WHAT YOU ARE ASKED TO DO: Pull every line containing "core" out of the material below.

PROVIDED RECORDS:
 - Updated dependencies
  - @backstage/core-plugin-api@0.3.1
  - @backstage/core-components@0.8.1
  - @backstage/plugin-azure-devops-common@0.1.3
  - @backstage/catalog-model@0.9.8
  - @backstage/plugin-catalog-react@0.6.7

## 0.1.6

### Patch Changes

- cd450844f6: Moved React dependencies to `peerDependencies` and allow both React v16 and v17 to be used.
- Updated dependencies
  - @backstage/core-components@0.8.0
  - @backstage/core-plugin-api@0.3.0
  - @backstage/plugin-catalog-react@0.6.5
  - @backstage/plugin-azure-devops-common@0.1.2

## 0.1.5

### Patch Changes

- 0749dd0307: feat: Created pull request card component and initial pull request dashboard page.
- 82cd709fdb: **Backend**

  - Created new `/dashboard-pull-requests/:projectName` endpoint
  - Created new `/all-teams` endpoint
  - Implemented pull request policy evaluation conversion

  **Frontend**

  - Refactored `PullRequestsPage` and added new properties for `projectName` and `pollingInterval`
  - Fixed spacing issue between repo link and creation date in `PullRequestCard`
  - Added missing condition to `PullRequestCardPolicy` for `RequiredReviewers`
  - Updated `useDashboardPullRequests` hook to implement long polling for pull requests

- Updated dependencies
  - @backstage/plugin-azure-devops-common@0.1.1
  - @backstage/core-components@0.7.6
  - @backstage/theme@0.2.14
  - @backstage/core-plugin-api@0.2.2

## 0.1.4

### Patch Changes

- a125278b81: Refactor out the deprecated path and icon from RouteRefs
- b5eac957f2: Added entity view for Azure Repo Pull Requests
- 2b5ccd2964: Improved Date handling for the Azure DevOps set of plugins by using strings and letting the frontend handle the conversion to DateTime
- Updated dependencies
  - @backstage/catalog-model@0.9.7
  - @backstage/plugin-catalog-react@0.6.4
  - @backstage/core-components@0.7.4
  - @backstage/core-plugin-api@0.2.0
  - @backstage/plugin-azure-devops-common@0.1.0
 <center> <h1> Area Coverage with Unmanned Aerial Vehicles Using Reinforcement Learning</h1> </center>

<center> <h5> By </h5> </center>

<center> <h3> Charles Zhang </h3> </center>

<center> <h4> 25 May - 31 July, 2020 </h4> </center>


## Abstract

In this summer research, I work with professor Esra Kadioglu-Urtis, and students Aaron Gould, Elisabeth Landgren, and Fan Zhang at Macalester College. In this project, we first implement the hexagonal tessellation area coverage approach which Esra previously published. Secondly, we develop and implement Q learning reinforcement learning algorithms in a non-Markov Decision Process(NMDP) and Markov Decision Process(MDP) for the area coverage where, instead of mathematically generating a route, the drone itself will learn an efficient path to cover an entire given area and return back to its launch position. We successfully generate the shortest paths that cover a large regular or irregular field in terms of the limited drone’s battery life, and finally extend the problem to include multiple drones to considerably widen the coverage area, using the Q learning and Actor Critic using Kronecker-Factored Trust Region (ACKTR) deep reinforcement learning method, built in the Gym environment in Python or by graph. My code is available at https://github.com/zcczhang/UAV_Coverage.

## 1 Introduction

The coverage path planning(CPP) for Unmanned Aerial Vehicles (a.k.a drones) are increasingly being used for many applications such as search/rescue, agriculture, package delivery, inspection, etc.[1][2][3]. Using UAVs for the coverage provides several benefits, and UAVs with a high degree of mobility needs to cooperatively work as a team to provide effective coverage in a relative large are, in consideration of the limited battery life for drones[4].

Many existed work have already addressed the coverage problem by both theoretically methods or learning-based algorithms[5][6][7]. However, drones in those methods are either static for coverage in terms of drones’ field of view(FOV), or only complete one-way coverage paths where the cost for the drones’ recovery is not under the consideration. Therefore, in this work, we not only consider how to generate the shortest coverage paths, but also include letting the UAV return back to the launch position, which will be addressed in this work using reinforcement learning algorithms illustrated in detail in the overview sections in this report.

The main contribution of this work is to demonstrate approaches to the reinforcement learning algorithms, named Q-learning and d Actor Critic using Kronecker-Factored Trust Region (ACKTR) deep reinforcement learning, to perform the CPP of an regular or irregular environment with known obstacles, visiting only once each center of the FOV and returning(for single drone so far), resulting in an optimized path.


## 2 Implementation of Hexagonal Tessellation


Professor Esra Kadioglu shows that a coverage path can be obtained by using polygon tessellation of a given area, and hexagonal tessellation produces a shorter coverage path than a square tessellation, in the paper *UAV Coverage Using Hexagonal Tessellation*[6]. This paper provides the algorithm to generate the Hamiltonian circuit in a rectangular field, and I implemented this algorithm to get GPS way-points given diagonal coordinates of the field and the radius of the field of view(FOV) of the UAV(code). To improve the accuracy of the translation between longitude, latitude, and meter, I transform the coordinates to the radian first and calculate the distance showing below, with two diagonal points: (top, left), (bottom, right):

REPLY:
  - @backstage/core-plugin-api@0.3.1
  - @backstage/core-components@0.8.1
  - @backstage/core-components@0.8.0
  - @backstage/core-plugin-api@0.3.0
  - @backstage/core-components@0.7.6
  - @backstage/core-plugin-api@0.2.2
  - @backstage/core-components@0.7.4
  - @backstage/core-plugin-api@0.2.0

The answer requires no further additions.